What is being asked >>
Using the data below, work out how many lines contain "taxa", and report only that number.

Given records >>
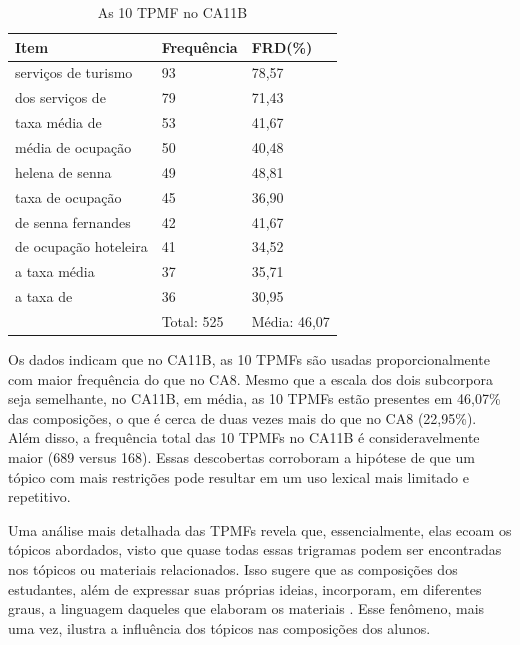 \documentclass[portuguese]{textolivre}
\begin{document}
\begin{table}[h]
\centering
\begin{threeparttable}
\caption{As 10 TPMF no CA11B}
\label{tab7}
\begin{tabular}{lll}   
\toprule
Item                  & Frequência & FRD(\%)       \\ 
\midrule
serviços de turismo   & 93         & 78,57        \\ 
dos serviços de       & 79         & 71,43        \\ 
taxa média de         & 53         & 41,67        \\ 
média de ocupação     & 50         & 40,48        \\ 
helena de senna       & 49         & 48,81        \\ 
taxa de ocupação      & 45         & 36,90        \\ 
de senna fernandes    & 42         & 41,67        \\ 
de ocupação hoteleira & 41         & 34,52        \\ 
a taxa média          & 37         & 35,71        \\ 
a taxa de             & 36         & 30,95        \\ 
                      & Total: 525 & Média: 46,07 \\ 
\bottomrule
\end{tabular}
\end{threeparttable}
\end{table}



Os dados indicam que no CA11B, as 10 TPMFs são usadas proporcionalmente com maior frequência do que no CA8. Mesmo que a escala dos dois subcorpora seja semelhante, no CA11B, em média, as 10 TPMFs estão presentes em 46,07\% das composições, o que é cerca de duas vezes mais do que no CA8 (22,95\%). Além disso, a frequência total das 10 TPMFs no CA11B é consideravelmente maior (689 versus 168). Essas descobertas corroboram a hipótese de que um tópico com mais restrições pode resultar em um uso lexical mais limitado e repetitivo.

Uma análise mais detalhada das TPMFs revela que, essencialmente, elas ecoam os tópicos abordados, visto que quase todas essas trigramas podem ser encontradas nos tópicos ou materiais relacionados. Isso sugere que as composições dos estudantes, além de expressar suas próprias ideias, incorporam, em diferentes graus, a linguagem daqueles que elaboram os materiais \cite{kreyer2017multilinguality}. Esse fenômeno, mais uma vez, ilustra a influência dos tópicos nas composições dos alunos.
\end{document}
...
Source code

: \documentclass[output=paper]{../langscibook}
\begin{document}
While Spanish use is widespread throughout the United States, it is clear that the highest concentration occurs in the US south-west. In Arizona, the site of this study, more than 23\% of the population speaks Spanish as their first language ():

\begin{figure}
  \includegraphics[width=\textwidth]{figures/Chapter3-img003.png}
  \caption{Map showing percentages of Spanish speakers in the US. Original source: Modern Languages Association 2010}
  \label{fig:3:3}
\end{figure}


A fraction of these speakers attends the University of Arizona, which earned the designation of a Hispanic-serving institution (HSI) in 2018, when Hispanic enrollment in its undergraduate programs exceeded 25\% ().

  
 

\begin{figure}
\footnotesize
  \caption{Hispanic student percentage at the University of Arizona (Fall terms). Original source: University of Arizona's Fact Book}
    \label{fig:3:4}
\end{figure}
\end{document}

Written response >>
4